▶ **Exercise description**: The records underneath are to be repeated exactly, with the pictures left out.

Saved data entries
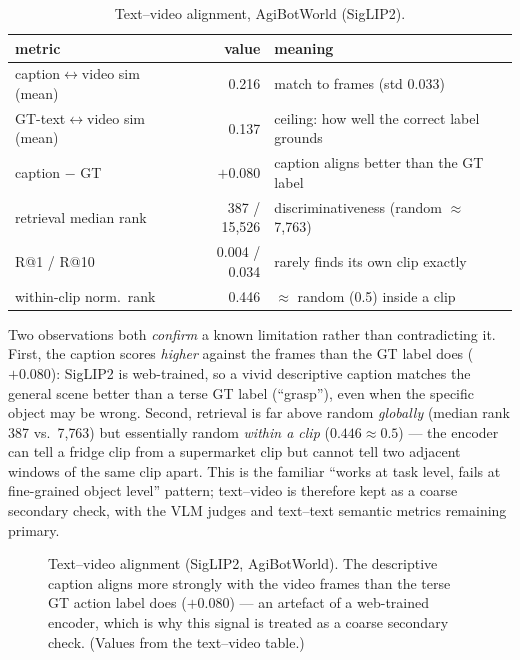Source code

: \documentclass[10pt,letterpaper]{article}
\begin{document}
\begin{table}[H]
\centering
\caption{Text--video alignment, AgiBotWorld (SigLIP2).}
\begin{tabular}{lr l}
\toprule
metric & value & meaning \\
\midrule
caption$\leftrightarrow$video sim (mean) & 0.216 & match to frames (std 0.033) \\
GT-text$\leftrightarrow$video sim (mean) & 0.137 & ceiling: how well the correct label grounds \\
caption $-$ GT            & $+0.080$ & caption aligns better than the GT label \\
retrieval median rank    & 387 / 15{,}526 & discriminativeness (random $\approx$ 7{,}763) \\
R@1 / R@10               & 0.004 / 0.034 & rarely finds its own clip exactly \\
within-clip norm.\ rank  & 0.446 & $\approx$ random (0.5) inside a clip \\
\bottomrule
\end{tabular}
\end{table}

Two observations both \emph{confirm} a known limitation rather than contradicting it. First, the
caption scores \emph{higher} against the frames than the GT label does ($+0.080$): SigLIP2 is
web-trained, so a vivid descriptive caption matches the general scene better than a terse GT label
(``grasp''), even when the specific object may be wrong. Second, retrieval is far above random
\emph{globally} (median rank 387 vs.\ 7{,}763) but essentially random \emph{within a clip}
($0.446 \approx 0.5$) --- the encoder can tell a fridge clip from a supermarket clip but cannot
tell two adjacent windows of the same clip apart. This is the familiar ``works at task level,
fails at fine-grained object level'' pattern; text--video is therefore kept as a coarse secondary
check, with the VLM judges and text--text semantic metrics remaining primary.

\begin{figure}[H]
\centering
{}
\caption{Text--video alignment (SigLIP2, AgiBotWorld). The descriptive caption aligns more
strongly with the video frames than the terse GT action label does ($+0.080$) --- an artefact of a
web-trained encoder, which is why this signal is treated as a coarse secondary check. (Values from
the text--video table.)}
\end{figure}
\end{document}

▶ **Expected output**:
Source code

: \documentclass[10pt,letterpaper]{article}
\begin{document}
\begin{table}[H]
\centering
\caption{Text--video alignment, AgiBotWorld (SigLIP2).}
\begin{tabular}{lr l}
\toprule
metric & value & meaning \\
\midrule
caption$\leftrightarrow$video sim (mean) & 0.216 & match to frames (std 0.033) \\
GT-text$\leftrightarrow$video sim (mean) & 0.137 & ceiling: how well the correct label grounds \\
caption $-$ GT            & $+0.080$ & caption aligns better than the GT label \\
retrieval median rank    & 387 / 15{,}526 & discriminativeness (random $\approx$ 7{,}763) \\
R@1 / R@10               & 0.004 / 0.034 & rarely finds its own clip exactly \\
within-clip norm.\ rank  & 0.446 & $\approx$ random (0.5) inside a clip \\
\bottomrule
\end{tabular}
\end{table}

Two observations both \emph{confirm} a known limitation rather than contradicting it. First, the
caption scores \emph{higher} against the frames than the GT label does ($+0.080$): SigLIP2 is
web-trained, so a vivid descriptive caption matches the general scene better than a terse GT label
(``grasp''), even when the specific object may be wrong. Second, retrieval is far above random
\emph{globally} (median rank 387 vs.\ 7{,}763) but essentially random \emph{within a clip}
($0.446 \approx 0.5$) --- the encoder can tell a fridge clip from a supermarket clip but cannot
tell two adjacent windows of the same clip apart. This is the familiar ``works at task level,
fails at fine-grained object level'' pattern; text--video is therefore kept as a coarse secondary
check, with the VLM judges and text--text semantic metrics remaining primary.

\begin{figure}[H]
\centering
{}
\caption{Text--video alignment (SigLIP2, AgiBotWorld). The descriptive caption aligns more
strongly with the video frames than the terse GT action label does ($+0.080$) --- an artefact of a
web-trained encoder, which is why this signal is treated as a coarse secondary check. (Values from
the text--video table.)}
\end{figure}
\end{document}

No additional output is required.